Lo scontro infinito
Il presidente dell’Associazione nazionale magistrati Palamara risponde ai duri attacchi del premier: “Mettere in maniera così violenta in discussione una funzione dello Stato rischia veramente di sovvertire quelli che sono gli equilibri, ogni inchiesta della magistratura viene strumentalizzata”. La replica del portavoce del Pdl Capezzone: “E’ la parte politicizzata della magistratura a determinare il rischio di sovvertire l’equilibrio delle istituzioni”

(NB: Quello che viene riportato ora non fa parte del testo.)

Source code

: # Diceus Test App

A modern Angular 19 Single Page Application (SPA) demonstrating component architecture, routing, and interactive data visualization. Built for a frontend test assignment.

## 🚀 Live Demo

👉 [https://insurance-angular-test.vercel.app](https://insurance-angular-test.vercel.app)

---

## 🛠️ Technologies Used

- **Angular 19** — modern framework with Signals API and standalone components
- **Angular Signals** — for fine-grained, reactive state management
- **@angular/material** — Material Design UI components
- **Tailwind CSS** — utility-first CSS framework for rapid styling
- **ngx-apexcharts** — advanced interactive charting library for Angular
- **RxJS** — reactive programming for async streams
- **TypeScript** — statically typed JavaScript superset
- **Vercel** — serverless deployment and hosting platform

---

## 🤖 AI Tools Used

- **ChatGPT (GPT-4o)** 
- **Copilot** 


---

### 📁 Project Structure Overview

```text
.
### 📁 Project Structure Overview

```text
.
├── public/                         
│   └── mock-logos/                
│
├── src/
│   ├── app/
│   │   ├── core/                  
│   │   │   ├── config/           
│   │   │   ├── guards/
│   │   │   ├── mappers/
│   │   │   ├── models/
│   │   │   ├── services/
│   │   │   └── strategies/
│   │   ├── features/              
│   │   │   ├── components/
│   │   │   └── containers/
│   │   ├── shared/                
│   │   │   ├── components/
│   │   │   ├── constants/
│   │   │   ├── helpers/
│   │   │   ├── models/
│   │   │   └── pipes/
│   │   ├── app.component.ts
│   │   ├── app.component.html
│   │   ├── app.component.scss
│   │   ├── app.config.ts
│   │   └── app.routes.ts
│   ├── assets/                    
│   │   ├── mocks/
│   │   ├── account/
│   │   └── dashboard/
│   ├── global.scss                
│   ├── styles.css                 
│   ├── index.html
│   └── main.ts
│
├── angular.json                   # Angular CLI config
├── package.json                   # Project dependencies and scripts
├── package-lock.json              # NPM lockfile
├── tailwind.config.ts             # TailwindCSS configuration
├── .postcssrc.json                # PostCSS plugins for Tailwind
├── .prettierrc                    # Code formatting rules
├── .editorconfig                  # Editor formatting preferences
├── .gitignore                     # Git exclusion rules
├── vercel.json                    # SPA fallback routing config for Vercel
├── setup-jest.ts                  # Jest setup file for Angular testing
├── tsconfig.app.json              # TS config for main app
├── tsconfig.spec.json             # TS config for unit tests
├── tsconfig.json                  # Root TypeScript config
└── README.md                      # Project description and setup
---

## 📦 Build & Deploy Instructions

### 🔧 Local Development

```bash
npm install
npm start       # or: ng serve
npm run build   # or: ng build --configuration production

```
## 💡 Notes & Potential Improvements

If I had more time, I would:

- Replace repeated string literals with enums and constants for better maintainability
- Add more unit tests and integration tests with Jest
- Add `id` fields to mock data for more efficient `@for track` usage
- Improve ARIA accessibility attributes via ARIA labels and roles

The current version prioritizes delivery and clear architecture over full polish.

Berlusconi – magistrati, dopo il comizio di ieri e il “lancio” di una commissione parlamentare d’inchiesta da parte del premier, prosegue il match a distanza. I toni aspri fanno pensare a un inizio “ufficiale” della campagna elettorale. E’ giunta oggi al premier la dura risposta dell’Associazione nazionale magistrati. “Mettere in maniera così violenta in discussione una funzione dello Stato rischia veramente di sovvertire quelli che sono gli equilibri”. È la risposta di Luca Palamara, presidente dell’Associazione nazionale magistrati, agli ultimi attacchi del premier alle toghe. “Ogni inchiesta della magistratura – aggiunge Palamara intervistato da Sky Tg24 – viene strumentalizzata, si attribuisce un colore ad ogni inchiesta: non vorrei che si dimenticasse il ruolo fondamentale che la funzione giudiziaria ha in uno stato democratico”.